At the start of this period, steam locomotives came into the heart of the larger cities. By the end of the period, the urban terminals of many railroads had been electrified, thereby transferring much air pollution from the railroad right-of-way to the electric generating station. The replacement of coal by oil in many applications decreased ash emissions from those sources. There was rapid technological change in industry. However, the most significant change was the rapid increase in the number of automobiles from almost none at the turn of the century to millions by 1925.
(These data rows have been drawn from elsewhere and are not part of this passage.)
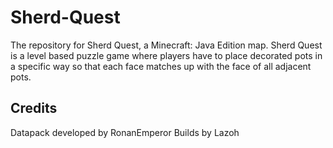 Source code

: # Sherd-Quest
The repository for Sherd Quest, a Minecraft: Java Edition map. Sherd Quest is a level based puzzle game where players have to place decorated pots in a specific way so that each face matches up with the face of all adjacent pots.

## Credits
Datapack developed by RonanEmperor
Builds by Lazoh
The principal technological changes in the engineering control of air pollution were the perfection of the motor-driven fan, which allowed large-scale gas-treating systems to be built; the invention of the electrical precipitator, which made particulate control in many processes feasible; and the development of a chemical engineering capability for the design of process equipment, which made the control of gas and vapor effluents feasible.

1925-1950

In this period, present-day air pollution problems and solutions emerged. The Meuse Valley (Belgium) deaths occurred in 1930; the Donora, Pennsylvania, deaths occurred in 1948; and the Poza Rica, Mexico, deaths in 1950. Smog first appeared in Los Angeles in the 1940s. The Trail, British Columbia. smelter arbitration was completed in 1941. The first National Air Pollution Symposium in the United States was held in Pasadena. California, in 1949, and the first United States Technical Conference on Air Pollution was held in Washington, D.C. in 1950. The first large-scale surveys of air pollution were undertaken – Salt Lake City, Utah in 1926; New York in 1937 and Leicester, England in 1939. Air pollution research got a start in California. The technical foundation for air pollution meteorology was established in the search for means of disseminating and protecting against chemical, biological, and nuclear warfare agents. Toxicology came of age. The stage was set for the air pollution scientific and technological explosion of the second half of the twentieth century.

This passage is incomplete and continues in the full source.